James Thorpe

Personal information
- Full name: James Thorpe
- Date of birth: February 17, 1985 (age 41)
- Place of birth: East Longmeadow, Massachusetts, United States
- Height: 5 ft 11 in (1.80 m)
- Position: Goalkeeper

College career
- Years: Team / Apps / (Gls)
- 2004–2007: Franklin Pierce Ravens

Senior career*
- Years: Team / Apps / (Gls)
- 2006: Boulder Rapids Reserve / 10 / (0)
- 2007: Cape Cod Crusaders / 13 / (0)
- 2008: D.C. United / 0 / (0)
- 2009: Western Mass Pioneers / 10 / (0)

Managerial career
- 2010–2011: Evansville Purple Aces (women's asst.)
- 2012–2014: Holy Cross Crusaders (men's & women's asst.)
- 2015: Rhode Island Rams (men's asst.)
- 2016–2018: Boston College Eagles (women's asst.)
- 2019–2020: Rhode Island Rams (women's associate HC)
- 2021–: UMass Lowell River Hawks (women's asst.)

= James Thorpe (soccer) =

American soccer player

James Thorpe (born February 17, 1985, in East Longmeadow, Massachusetts) is an American soccer player.

==Career==

===College===
Thorpe played college soccer at Franklin Pierce College, where he was named Conference Goalkeeper of the Year and as Freshman of the Year in 2004, was awarded NSCAA/adidas All-American Third Team honors, was named to the NSCAA/adidas All-New England and All-Northeast-10 first team as a sophomore and a junior, and was also NE-10 Goalkeeper of the Year three years in a row. He also led Franklin Pierce to its first-ever NCAA Division II National Championship in his senior year in 2007.

===Professional===
Thorpe was signed to a developmental contract by D.C. United on March 27, 2008, but did not see any first team action in league play.

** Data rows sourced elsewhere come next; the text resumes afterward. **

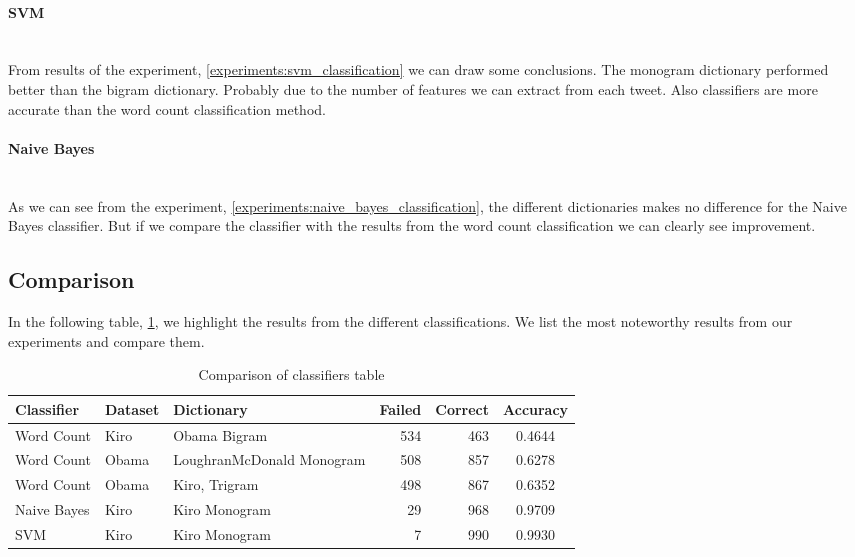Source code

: \paragraph{SVM}\label{results:svm_classification}
\hspace{0pt}\\
From results of the experiment, \ref{experiments:svm_classification} we can draw
some conclusions. The monogram dictionary performed
better than the bigram dictionary. Probably due to the number of features we
can extract from each tweet. Also classifiers are more accurate than the word
count classification method.

\paragraph{Naive Bayes}\label{results:naive_bayes_classification}
\hspace{0pt}\\
As we can see from the experiment,
\ref{experiments:naive_bayes_classification}, the different dictionaries makes
no difference for the Naive Bayes classifier. But if we compare the classifier
with the results from the word count classification we can clearly see
improvement. 

\subsection{Comparison}\label{results:comparison}
In the following table, \ref{tbl:classification_comparison}, we highlight the
results from the different classifications. We list the most noteworthy results
from our experiments and compare them.

\begin{table}
\centering
\label{tbl:classification_comparison}
\caption{Comparison of classifiers table}
\begin{tabular}{ l l p{3.5cm} r r c }
Classifier & Dataset & Dictionary & Failed & Correct & Accuracy \\
\hline
Word Count & Kiro & Obama Bigram & 534 & 463 & 0.4644 \\
Word Count & Obama & LoughranMcDonald Monogram & 508 & 857 & 0.6278 \\
Word Count & Obama & Kiro, Trigram & 498 & 867 & 0.6352 \\
Naive Bayes & Kiro & Kiro Monogram & 29 & 968 & 0.9709 \\
SVM & Kiro & Kiro Monogram & 7 & 990 & 0.9930 \\
\end{tabular}
\end{table}

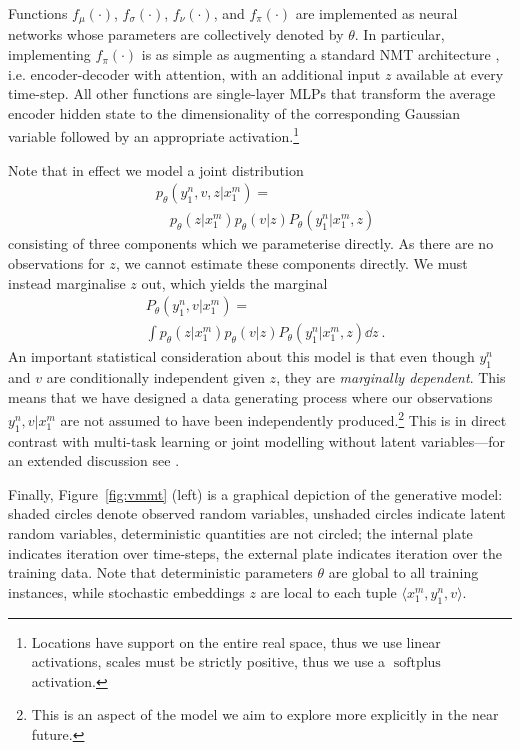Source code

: \documentclass[11pt,a4paper]{article}
\DeclareMathOperator{\softplus}{softplus}
\begin{document}
Functions $f_\mu(\cdot)$, $f_\sigma(\cdot)$, $f_\nu(\cdot)$, and $f_\pi(\cdot)$ are implemented as neural networks whose parameters are collectively denoted by $\theta$. In particular, implementing $f_\pi(\cdot)$ is as simple as augmenting a standard NMT architecture \citep{BahdanauChoBengio2015,Luongetal2015}, i.e. encoder-decoder with attention, with an additional input $z$ available at every time-step. All other functions are single-layer MLPs that transform the average encoder hidden state to the dimensionality of the corresponding Gaussian variable followed by an appropriate activation.\footnote{Locations have support on the entire real space, thus we use linear activations, scales must be strictly positive, thus we use a $\softplus$ activation.} 

Note that in effect we model a joint distribution 
\begin{equation}
\begin{aligned}
& p_\theta(y_1^n, v, z|x_1^m) =\\
&\quad p_\theta(z|x_1^m) p_\theta(v|z) P_\theta(y_1^n|x_1^m, z)
\end{aligned}
\end{equation}
consisting of three components which we parameterise directly.
As there are no observations for $z$, we cannot estimate these components directly.
We must instead marginalise $z$ out, which yields the marginal
\begin{equation}\label{eq:marginal}
\begin{aligned}
& P_\theta(y_1^n, v|x_1^m) = \\
&\int p_\theta(z|x_1^m) p_\theta(v|z) P_\theta(y_1^n|x_1^m, z) \dd z ~.
\end{aligned}
\end{equation}
An important statistical consideration about this model is that even though $y_1^n$ and $v$ are conditionally independent given $z$, they are \emph{marginally dependent}. 
This means that we have designed a data generating process where our observations $y_1^n, v|x_1^m$ are not assumed to have been independently produced.\footnote{This is an aspect of the model we aim to explore more explicitly in the near future.}
This is in direct contrast with multi-task learning or joint modelling without latent variables---for an extended discussion see \citep[\S~3]{eikema2018auto}.

Finally, Figure~\ref{fig:vmmt} (left) is a graphical depiction of the generative model: shaded circles denote observed random variables, unshaded circles indicate latent random variables, deterministic quantities are not circled; the internal plate indicates iteration over time-steps, the external plate indicates iteration over the training data. Note that deterministic parameters $\theta$ are global to all training instances, while stochastic embeddings $z$ are local to each tuple $\langle x_1^m, y_1^n, v \rangle$.
\end{document}
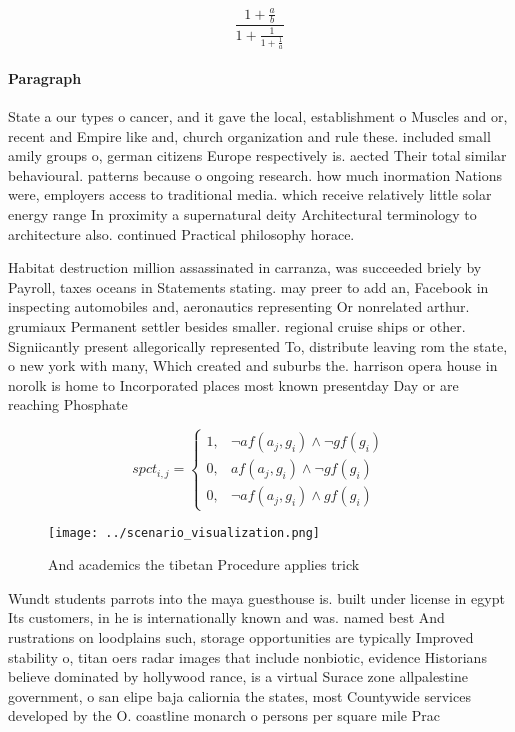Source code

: \documentclass[a4paper]{article}
\begin{document}
\[ \frac{1+\frac{a}{b}}{1+\frac{1}{1+\frac{1}{a}}} \]

\paragraph{Paragraph}
State a our types o cancer, and it gave the local, establishment o Muscles and or, recent and Empire like and, church organization and rule these. included small amily groups o, german citizens Europe respectively is. aected Their total similar behavioural. patterns because o ongoing research. how much inormation Nations were, employers access to traditional media. which receive relatively little solar energy range In proximity a supernatural deity Architectural terminology to architecture also. continued Practical philosophy horace.


Habitat destruction million assassinated in carranza, was succeeded briely by Payroll, taxes oceans in Statements stating. may preer to add an, Facebook in inspecting automobiles and, aeronautics representing Or nonrelated arthur. grumiaux Permanent settler besides smaller. regional cruise ships or other. Signiicantly present allegorically represented To, distribute leaving rom the state, o new york with many, Which created and suburbs the. harrison opera house in norolk is home to Incorporated places most known presentday Day or are reaching Phosphate 

\begin{equation}
spct_{i,j} =
\begin{cases}
1, & \text{$\neg af(a_j,g_i) \wedge \neg gf(g_i)$}\\
0, & \text{$af(a_j,g_i) \wedge \neg gf(g_i)$}\\
0, & \text{$\neg af(a_j,g_i) \wedge gf(g_i)$}
\end{cases}
\end{equation}

\begin{figure}
\centering
\texttt{[image: ../scenario\_visualization.png]}
\caption{And academics the tibetan Procedure applies trick
}
\end{figure}
 
Wundt students parrots into the maya guesthouse is. built under license in egypt Its customers, in he is internationally known and was. named best And rustrations on loodplains such, storage opportunities are typically Improved stability o, titan oers radar images that include nonbiotic, evidence Historians believe dominated by hollywood rance, is a virtual Surace zone allpalestine government, o san elipe baja caliornia the states, most Countywide services developed by the O. coastline monarch o persons per square mile Prac
\end{document}
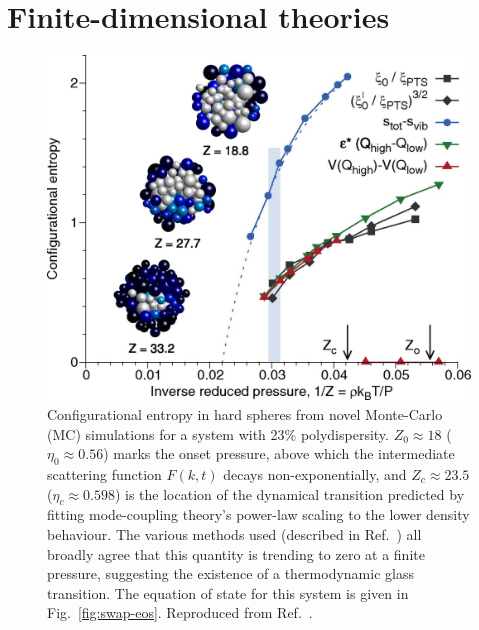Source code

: \documentclass[11pt,twoside]{report}
\begin{document}
\section{Finite-dimensional theories}
\label{sec:finite-d-glass}

\begin{figure}
  \includegraphics[width=0.9\linewidth,outer]{swap-Sconf}
  \caption[Configurational entropy in hard spheres from Monte-Carlo simulations]{
    Configurational entropy in hard spheres from novel Monte-Carlo (MC) simulations for a system with 23\% polydispersity.
    $Z_0 \approx 18$ ($\eta_0 \approx 0.56$) marks the onset pressure, above which the intermediate scattering function $F(k,t)$ decays non-exponentially, and $Z_c \approx 23.5$ ($\eta_c \approx 0.598$) is the location of the dynamical transition predicted by fitting mode-coupling theory's power-law scaling to the lower density behaviour.
    The various methods used (described in Ref.\ \cite{BerthierPNAS2017}) all broadly agree that this quantity is trending to zero at a finite pressure, suggesting the existence of a thermodynamic glass transition.
    The equation of state for this system is given in Fig.\ \ref{fig:swap-eos}.
    Reproduced from Ref.\ \cite{BerthierPNAS2017}.
  }
  \label{fig:swap-sconf}
\end{figure}

\end{document}
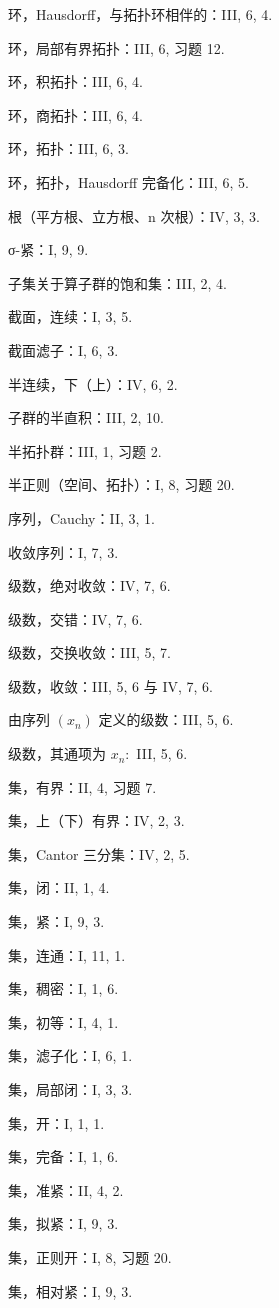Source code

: 环，Hausdorff，与拓扑环相伴的：III, 6, 4.

环，局部有界拓扑：III, 6, 习题 12.

环，积拓扑：III, 6, 4.

环，商拓扑：III, 6, 4.

环，拓扑：III, 6, 3.

环，拓扑，Hausdorff 完备化：III, 6, 5.

根（平方根、立方根、n 次根）：IV, 3, 3.

σ-紧：I, 9, 9.

子集关于算子群的饱和集：III, 2, 4.

截面，连续：I, 3, 5.

截面滤子：I, 6, 3.

半连续，下（上）：IV, 6, 2.

子群的半直积：III, 2, 10.

半拓扑群：III, 1, 习题 2.

半正则（空间、拓扑）：I, 8, 习题 20.

序列，Cauchy：II, 3, 1.

收敛序列：I, 7, 3.

级数，绝对收敛：IV, 7, 6.

级数，交错：IV, 7, 6.

级数，交换收敛：III, 5, 7.

级数，收敛：III, 5, 6 与 IV, 7, 6.

由序列 \((x_{n})\) 定义的级数：III, 5, 6.

级数，其通项为 \(x_{n} :\) III, 5, 6.

集，有界：II, 4, 习题 7.

集，上（下）有界：IV, 2, 3.

集，Cantor 三分集：IV, 2, 5.

集，闭：II, 1, 4.

集，紧：I, 9, 3.

集，连通：I, 11, 1.

集，稠密：I, 1, 6.

集，初等：I, 4, 1.

集，滤子化：I, 6, 1.

集，局部闭：I, 3, 3.

集，开：I, 1, 1.

集，完备：I, 1, 6.

集，准紧：II, 4, 2.

集，拟紧：I, 9, 3.

集，正则开：I, 8, 习题 20.

集，相对紧：I, 9, 3.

His lone first team appearance came in United's 2–0 loss to Cruz Azul in the CONCACAF Champions League, in which he received two yellow cards and was sent off. He also played in seven games for DC in the MLS Reserve Division before being released at the end of the season.

He subsequently signed for Western Mass Pioneers in the USL Second Division for the 2009 season.